* Your task
Show every line from the data below that includes "encontrado".

(Beginning of Exercise materials)

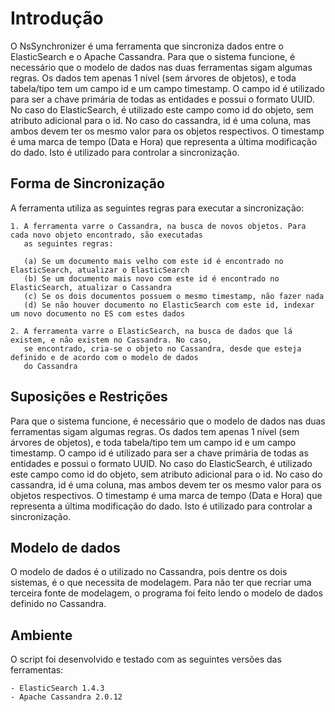 Introdução
==========

O NsSynchronizer é uma ferramenta que sincroniza dados entre o ElasticSearch e o Apache Cassandra.
Para que o sistema funcione, é necessário que o modelo de dados nas duas ferramentas sigam algumas regras.
Os dados tem apenas 1 nível (sem árvores de objetos), e toda tabela/tipo tem um campo id e um campo timestamp.
O campo id é utilizado para ser a chave primária de todas as entidades e possui o formato UUID. No caso do ElasticSearch,
é utilizado este campo como id do objeto, sem atributo adicional para o id. No caso do cassandra, id é uma coluna, mas ambos 
devem ter os mesmo valor para os objetos respectivos. O timestamp é uma marca de tempo (Data e Hora) que representa a última 
modificação do dado. Isto é utilizado para controlar a sincronização.

Forma de Sincronização
----------------------

A ferramenta utiliza as seguintes regras para executar a sincronização:

	1. A ferramenta varre o Cassandra, na busca de novos objetos. Para cada novo objeto encontrado, são executadas 
	   as seguintes regras:
	   
	   (a) Se um documento mais velho com este id é encontrado no ElasticSearch, atualizar o ElasticSearch
	   (b) Se um documento mais novo com este id é encontrado no ElasticSearch, atualizar o Cassandra
	   (c) Se os dois documentos possuem o mesmo timestamp, não fazer nada
	   (d) Se não houver documento no ElasticSearch com este id, indexar um novo documento no ES com estes dados
	   
	2. A ferramenta varre o ElasticSearch, na busca de dados que lá existem, e não existem no Cassandra. No caso,
	   se encontrado, cria-se o objeto no Cassandra, desde que esteja definido e de acordo com o modelo de dados 
	   do Cassandra
 

Suposições e Restrições
-----------------------

Para que o sistema funcione, é necessário que o modelo de dados nas duas ferramentas sigam algumas regras.
Os dados tem apenas 1 nível (sem árvores de objetos), e toda tabela/tipo tem um campo id e um campo timestamp.
O campo id é utilizado para ser a chave primária de todas as entidades e possui o formato UUID. No caso do ElasticSearch,
é utilizado este campo como id do objeto, sem atributo adicional para o id. No caso do cassandra, id é uma coluna, mas ambos 
devem ter os mesmo valor para os objetos respectivos. O timestamp é uma marca de tempo (Data e Hora) que representa a última 
modificação do dado. Isto é utilizado para controlar a sincronização.


Modelo de dados
----------------
O modelo de dados é o utilizado no Cassandra, pois dentre os dois sistemas, é o que necessita de modelagem. Para não ter que 
recriar uma terceira fonte de modelagem, o programa foi feito lendo o modelo de dados definido no Cassandra.

 
Ambiente
--------

O script foi desenvolvido e testado com as seguintes versões das ferramentas:

	- ElasticSearch 1.4.3
	- Apache Cassandra 2.0.12
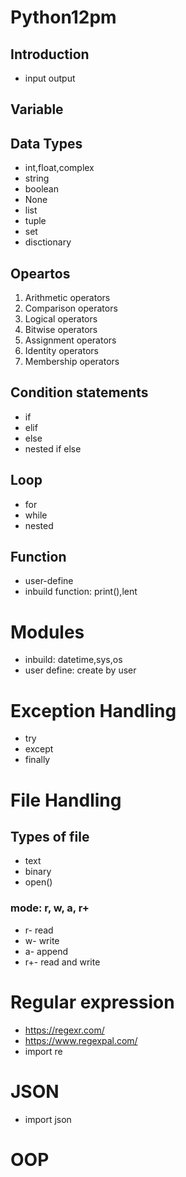 # Python12pm

## Introduction
* input output

## Variable

## Data Types
* int,float,complex
* string
* boolean
* None
* list
* tuple
* set
* disctionary

## Opeartos

1. Arithmetic operators
2. Comparison operators
3. Logical operators
4. Bitwise operators
5. Assignment operators
6. Identity operators
7. Membership operators

## Condition statements
* if
* elif
* else
* nested if else

## Loop
* for
* while
* nested

## Function
* user-define 
* inbuild function: print(),lent


# Modules
* inbuild: datetime,sys,os
* user define: create by user

# Exception Handling
* try
* except
* finally

# File Handling
## Types of file
* text
* binary
* open()
### mode: r, w, a, r+
* r- read
* w- write
* a- append
* r+- read and write

# Regular expression
* https://regexr.com/
* https://www.regexpal.com/
* import re

# JSON
* import json


# OOP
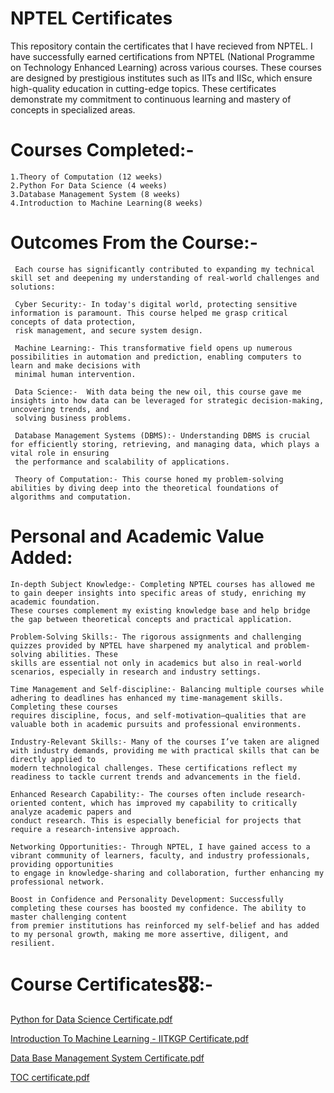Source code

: # NPTEL Certificates
 This repository contain the certificates that I have recieved from NPTEL. I have successfully earned certifications from NPTEL (National Programme on Technology Enhanced Learning) across various courses. These courses are designed by prestigious institutes such as IITs and IISc, which ensure high-quality education in cutting-edge topics. These certificates demonstrate my commitment to continuous learning and mastery of concepts in specialized areas.

# Courses Completed:-

    1.Theory of Computation (12 weeks)  
    2.Python For Data Science (4 weeks)  
    3.Database Management System (8 weeks)  
    4.Introduction to Machine Learning(8 weeks) 
    
# Outcomes From the Course:-

     Each course has significantly contributed to expanding my technical skill set and deepening my understanding of real-world challenges and solutions:

     Cyber Security:- In today's digital world, protecting sensitive information is paramount. This course helped me grasp critical concepts of data protection, 
     risk management, and secure system design.

     Machine Learning:- This transformative field opens up numerous possibilities in automation and prediction, enabling computers to learn and make decisions with 
     minimal human intervention.

     Data Science:-  With data being the new oil, this course gave me insights into how data can be leveraged for strategic decision-making, uncovering trends, and 
     solving business problems.

     Database Management Systems (DBMS):- Understanding DBMS is crucial for efficiently storing, retrieving, and managing data, which plays a vital role in ensuring 
     the performance and scalability of applications.

     Theory of Computation:- This course honed my problem-solving abilities by diving deep into the theoretical foundations of algorithms and computation.

# Personal and Academic Value Added:

    In-depth Subject Knowledge:- Completing NPTEL courses has allowed me to gain deeper insights into specific areas of study, enriching my academic foundation. 
    These courses complement my existing knowledge base and help bridge the gap between theoretical concepts and practical application.

    Problem-Solving Skills:- The rigorous assignments and challenging quizzes provided by NPTEL have sharpened my analytical and problem-solving abilities. These 
    skills are essential not only in academics but also in real-world scenarios, especially in research and industry settings.

    Time Management and Self-discipline:- Balancing multiple courses while adhering to deadlines has enhanced my time-management skills. Completing these courses 
    requires discipline, focus, and self-motivation—qualities that are valuable both in academic pursuits and professional environments.

    Industry-Relevant Skills:- Many of the courses I’ve taken are aligned with industry demands, providing me with practical skills that can be directly applied to 
    modern technological challenges. These certifications reflect my readiness to tackle current trends and advancements in the field.

    Enhanced Research Capability:- The courses often include research-oriented content, which has improved my capability to critically analyze academic papers and 
    conduct research. This is especially beneficial for projects that require a research-intensive approach.

    Networking Opportunities:- Through NPTEL, I have gained access to a vibrant community of learners, faculty, and industry professionals, providing opportunities 
    to engage in knowledge-sharing and collaboration, further enhancing my professional network.

    Boost in Confidence and Personality Development: Successfully completing these courses has boosted my confidence. The ability to master challenging content 
    from premier institutions has reinforced my self-belief and has added to my personal growth, making me more assertive, diligent, and resilient.


 # Course Certificates🎖️🎖️:-
   [Python for Data Science Certificate.pdf](https://github.com/user-attachments/files/17226931/Python.for.Data.Science.Certificate.pdf)
   
   [Introduction To Machine Learning - IITKGP Certificate.pdf](https://github.com/user-attachments/files/17226929/Introduction.To.Machine.Learning.-.IITKGP.Certificate.pdf)
   
   [Data Base Management System Certificate.pdf](https://github.com/user-attachments/files/17226928/Data.Base.Management.System.Certificate.pdf)
   
   [TOC certificate.pdf](https://github.com/user-attachments/files/17226926/TOC.certificate.pdf)
   
     
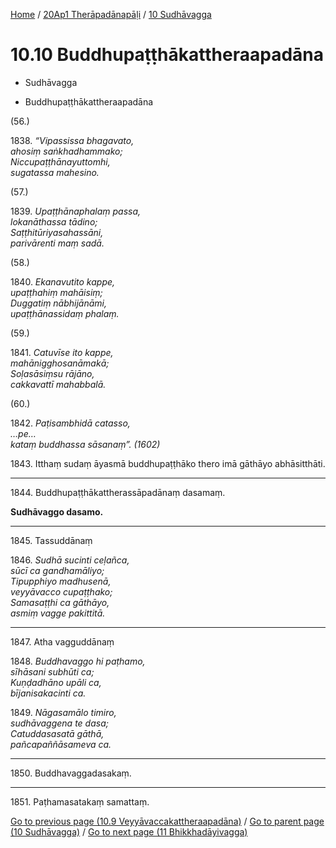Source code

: 
[Home](/) / [20Ap1 Therāpadānapāḷi](../../20Ap1.md) / [10 Sudhāvagga](../10.md)

# 10.10 Buddhupaṭṭhākattheraapadāna

* Sudhāvagga

* Buddhupaṭṭhākattheraapadāna

(56.)

1838\. _“Vipassissa bhagavato,_  
_ahosiṃ saṅkhadhammako;_  
_Niccupaṭṭhānayuttomhi,_  
_sugatassa mahesino._  


(57.)

1839\. _Upaṭṭhānaphalaṃ passa,_  
_lokanāthassa tādino;_  
_Saṭṭhitūriyasahassāni,_  
_parivārenti maṃ sadā._  


(58.)

1840\. _Ekanavutito kappe,_  
_upaṭṭhahiṃ mahāisiṃ;_  
_Duggatiṃ nābhijānāmi,_  
_upaṭṭhānassidaṃ phalaṃ._  


(59.)

1841\. _Catuvīse ito kappe,_  
_mahānigghosanāmakā;_  
_Soḷasāsiṃsu rājāno,_  
_cakkavattī mahabbalā._  


(60.)

1842\. _Paṭisambhidā catasso,_  
_…pe…_  
_kataṃ buddhassa sāsanaṃ”. (1602)_  


1843\. Itthaṃ sudaṃ āyasmā buddhupaṭṭhāko thero imā gāthāyo abhāsitthāti.

---

1844\. Buddhupaṭṭhākattherassāpadānaṃ dasamaṃ.

  
**Sudhāvaggo dasamo.**



---

1845\. Tassuddānaṃ



1846\. _Sudhā sucinti ceḷañca,_  
_sūcī ca gandhamāliyo;_  
_Tipupphiyo madhusenā,_  
_veyyāvacco cupaṭṭhako;_  
_Samasaṭṭhi ca gāthāyo,_  
_asmiṃ vagge pakittitā._  


---

1847\. Atha vagguddānaṃ



1848\. _Buddhavaggo hi paṭhamo,_  
_sīhāsani subhūti ca;_  
_Kuṇḍadhāno upāli ca,_  
_bījanisakacinti ca._  


1849\. _Nāgasamālo timiro,_  
_sudhāvaggena te dasa;_  
_Catuddasasatā gāthā,_  
_pañcapaññāsameva ca._  


---

1850\. Buddhavaggadasakaṃ.



---

1851\. Paṭhamasatakaṃ samattaṃ.



[Go to previous page (10.9 Veyyāvaccakattheraapadāna)](10.9.md) / [Go to parent page (10 Sudhāvagga)](../10.md) / [Go to next page (11 Bhikkhadāyivagga)](../11.md)


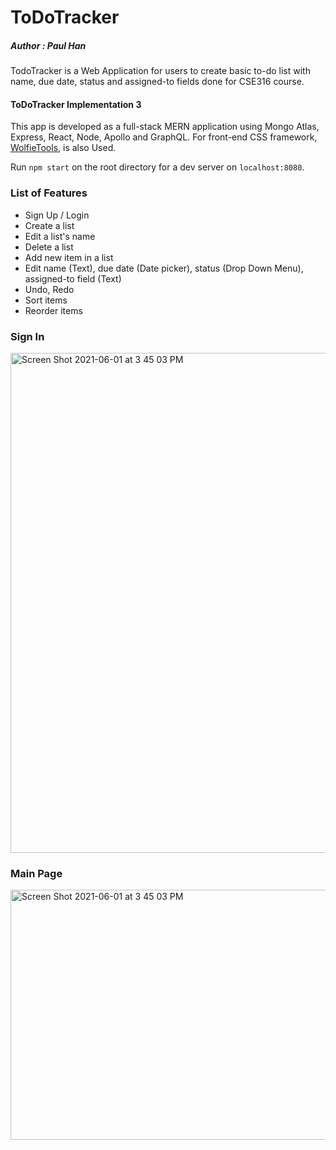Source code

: # ToDoTracker
##### Author : Paul Han

TodoTracker is a Web Application for users to create basic to-do list with name, due date, status and assigned-to fields done for CSE316 course. 


#### ToDoTracker Implementation 3

This app is developed as a full-stack MERN application using Mongo Atlas, Express, React, Node, Apollo and GraphQL. For front-end CSS framework, [WolfieTools](https://wolfie-tools-frontend.github.io/#/), is also Used.

Run `npm start` on the root directory for a dev server on `localhost:8080`.

### List of Features
* Sign Up / Login
* Create a list
* Edit a list's name
* Delete a list
* Add new item in a list
* Edit name (Text), due date (Date picker), status (Drop Down Menu), assigned-to field (Text)
* Undo, Redo
* Sort items
* Reorder items


### Sign In
<img width="800" alt="Screen Shot 2021-06-01 at 3 45 03 PM" src="https://user-images.githubusercontent.com/75316771/121563809-c767db00-c9e8-11eb-85ef-795a2af0529c.PNG">

### Main Page
<img width="800" height="400" alt="Screen Shot 2021-06-01 at 3 45 03 PM" src="https://user-images.githubusercontent.com/75316771/121563543-81127c00-c9e8-11eb-87fe-94e6716bf77e.PNG">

(End of Exercise materials)

* Output of the exercise
	1. A ferramenta varre o Cassandra, na busca de novos objetos. Para cada novo objeto encontrado, são executadas 
	   (a) Se um documento mais velho com este id é encontrado no ElasticSearch, atualizar o ElasticSearch
	   (b) Se um documento mais novo com este id é encontrado no ElasticSearch, atualizar o Cassandra
	   se encontrado, cria-se o objeto no Cassandra, desde que esteja definido e de acordo com o modelo de dados 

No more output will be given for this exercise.